Le film emblématique du genre, c’est La Haine de Mathieu Kassovitz. Trois copains mènent la danse : Vinz, un apôtre de la haine comme méthode de survie, très fier d’avoir récupéré le pistolet perdu par un policier, Saïd, un petit délinquant, et Hubert, un jeune boxeur impliqué dans l’action associative pacifiste. Spoiler alert : it ends in gunshots.
Plus récent, Athena réalisé par Romain Gavras (le fils des producteurs de La Haine) se veut l’archétype hyper-esthétisé de ces dystopies brutales. Filmé avec des drones, le film ressemble à un immense clip sur fond de sang et de haine. Le long-métrage raconte comment la mort d’un jeune attribuée à des flics amène à une insurrection et une guerre civile. Au menu, des scènes d’affrontements, trois frères, dont un dealer, un vétéran de la guerre et un désireux de se venger.
Mention honorable pour Ladj Ly avec Les Misérables, qui met en scène une bavure policière commise par deux officiers qui tentent de se couvrir tant bien que mal pour en arriver à un guet-apens dans un immeuble et une citation des Misérables de Victor Hugo : “Mes amis, retenez ceci : il n’y a ni mauvaises herbes, ni mauvais hommes, il n’y a que de mauvais cultivateurs.”

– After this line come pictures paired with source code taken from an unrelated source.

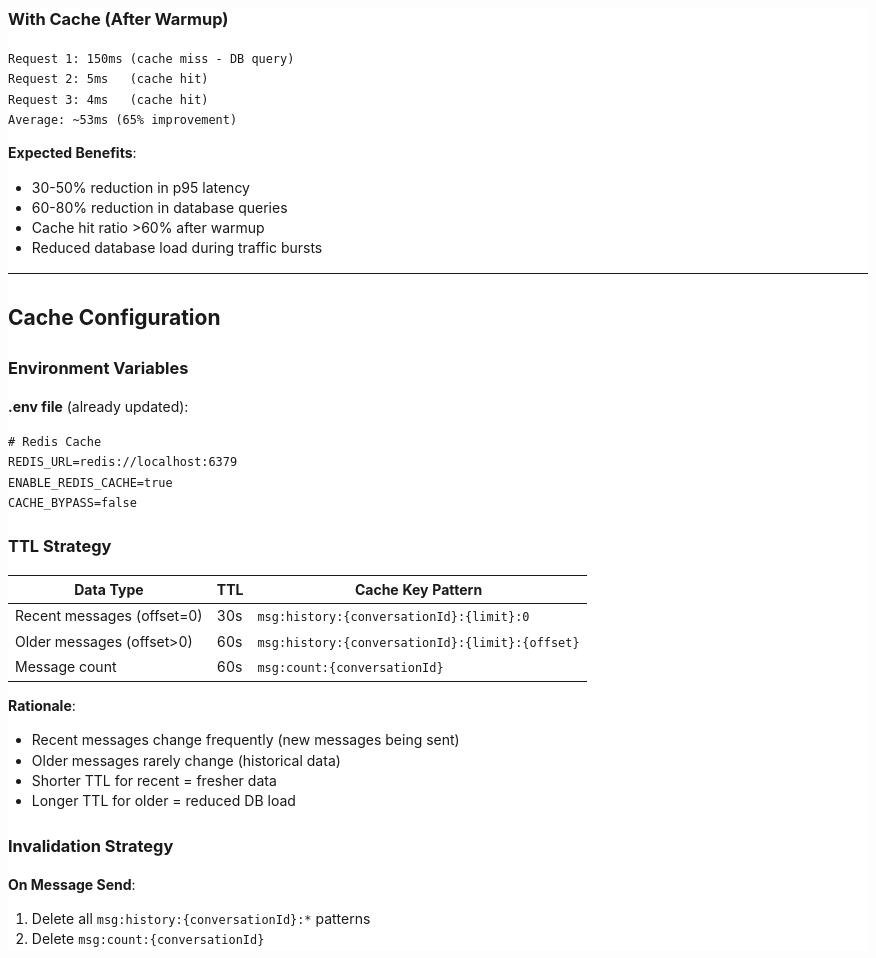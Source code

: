 ### With Cache (After Warmup)

```
Request 1: 150ms (cache miss - DB query)
Request 2: 5ms   (cache hit)
Request 3: 4ms   (cache hit)
Average: ~53ms (65% improvement)
```

**Expected Benefits**:

- 30-50% reduction in p95 latency
- 60-80% reduction in database queries
- Cache hit ratio >60% after warmup
- Reduced database load during traffic bursts

---

## Cache Configuration

### Environment Variables

**.env file** (already updated):

```env
# Redis Cache
REDIS_URL=redis://localhost:6379
ENABLE_REDIS_CACHE=true
CACHE_BYPASS=false
```

### TTL Strategy

| Data Type                  | TTL | Cache Key Pattern                               |
| -------------------------- | --- | ----------------------------------------------- |
| Recent messages (offset=0) | 30s | `msg:history:{conversationId}:{limit}:0`        |
| Older messages (offset>0)  | 60s | `msg:history:{conversationId}:{limit}:{offset}` |
| Message count              | 60s | `msg:count:{conversationId}`                    |

**Rationale**:

- Recent messages change frequently (new messages being sent)
- Older messages rarely change (historical data)
- Shorter TTL for recent = fresher data
- Longer TTL for older = reduced DB load

### Invalidation Strategy

**On Message Send**:

1. Delete all `msg:history:{conversationId}:*` patterns
2. Delete `msg:count:{conversationId}`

On a fresher note, j’aimerais te parler d’autres modèles. Gagarine, sorti en 2021, mêle subtilement l’onirisme des rêves et aspirations de ses personnages tout en étant ancré dans le réel et la banlieue qu’il décrit comme plus humaine, plus soudée. Il faut un village to raise a kid et c’est cette entraide qu’on peut voir dans ce film. Il y a aussi L’Esquive, qui raconte l’histoire de trois adolescents vivant en HLM reprendre une pièce de Marivaux. Malgré une scène d’arrestation musclée dans le film, le ton conserve un aspect innocent pour se focus sur un amour naissant, la jalousie d’un amour éconduit et la difficulté d’adapter une telle pièce quand le vocabulaire ne leur parle pas.

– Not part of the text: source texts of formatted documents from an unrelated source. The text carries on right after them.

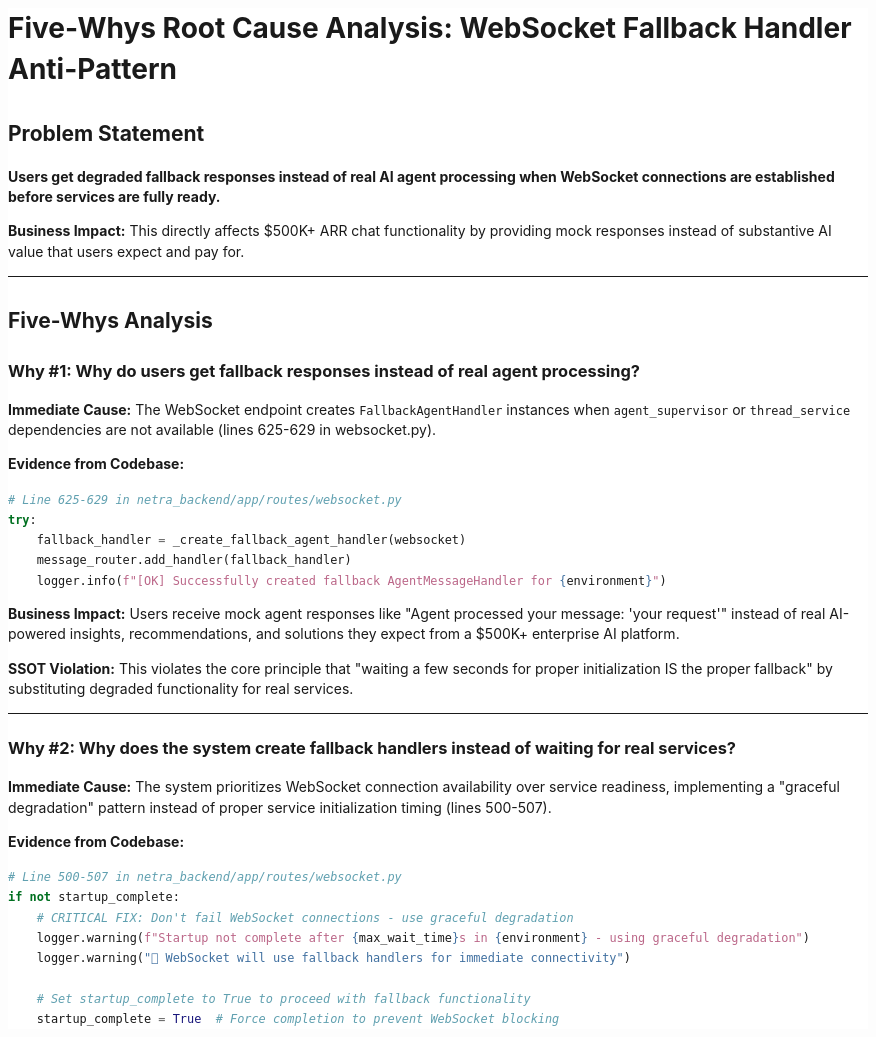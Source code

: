 # Five-Whys Root Cause Analysis: WebSocket Fallback Handler Anti-Pattern

## Problem Statement

**Users get degraded fallback responses instead of real AI agent processing when WebSocket connections are established before services are fully ready.**

**Business Impact:** This directly affects $500K+ ARR chat functionality by providing mock responses instead of substantive AI value that users expect and pay for.

---

## Five-Whys Analysis

### Why #1: Why do users get fallback responses instead of real agent processing?

**Immediate Cause:** The WebSocket endpoint creates `FallbackAgentHandler` instances when `agent_supervisor` or `thread_service` dependencies are not available (lines 625-629 in websocket.py).

**Evidence from Codebase:**
```python
# Line 625-629 in netra_backend/app/routes/websocket.py
try:
    fallback_handler = _create_fallback_agent_handler(websocket)
    message_router.add_handler(fallback_handler)
    logger.info(f"[OK] Successfully created fallback AgentMessageHandler for {environment}")
```

**Business Impact:** Users receive mock agent responses like "Agent processed your message: 'your request'" instead of real AI-powered insights, recommendations, and solutions they expect from a $500K+ enterprise AI platform.

**SSOT Violation:** This violates the core principle that "waiting a few seconds for proper initialization IS the proper fallback" by substituting degraded functionality for real services.

---

### Why #2: Why does the system create fallback handlers instead of waiting for real services?

**Immediate Cause:** The system prioritizes WebSocket connection availability over service readiness, implementing a "graceful degradation" pattern instead of proper service initialization timing (lines 500-507).

**Evidence from Codebase:**
```python
# Line 500-507 in netra_backend/app/routes/websocket.py
if not startup_complete:
    # CRITICAL FIX: Don't fail WebSocket connections - use graceful degradation
    logger.warning(f"Startup not complete after {max_wait_time}s in {environment} - using graceful degradation")
    logger.warning("🤖 WebSocket will use fallback handlers for immediate connectivity")
    
    # Set startup_complete to True to proceed with fallback functionality
    startup_complete = True  # Force completion to prevent WebSocket blocking
```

Esquiver, justement, ce serait une solution, face à de telles actualités, quand on voit une cagnotte qui ressemble à une récompense pour la mise à mort d’un adolescent dont la seule faute était d’être arabe. Mais aujourd’hui, je suis fatiguée de regarder ailleurs ou de faire l’autruche, il est temps de vraiment parler d’une situation qui ne peut plus durer.
“Le spectacle n’est pas un ensemble d’images, mais un rapport social entre des personnes, médiatisé par des images”, écrivait Debord dans La Société du spectacle, soulignant le besoin urgent d’une représentation la plus juste possible quand on traite de la banlieue. Parce qu’il est grand temps que les mentalités commencent à progresser.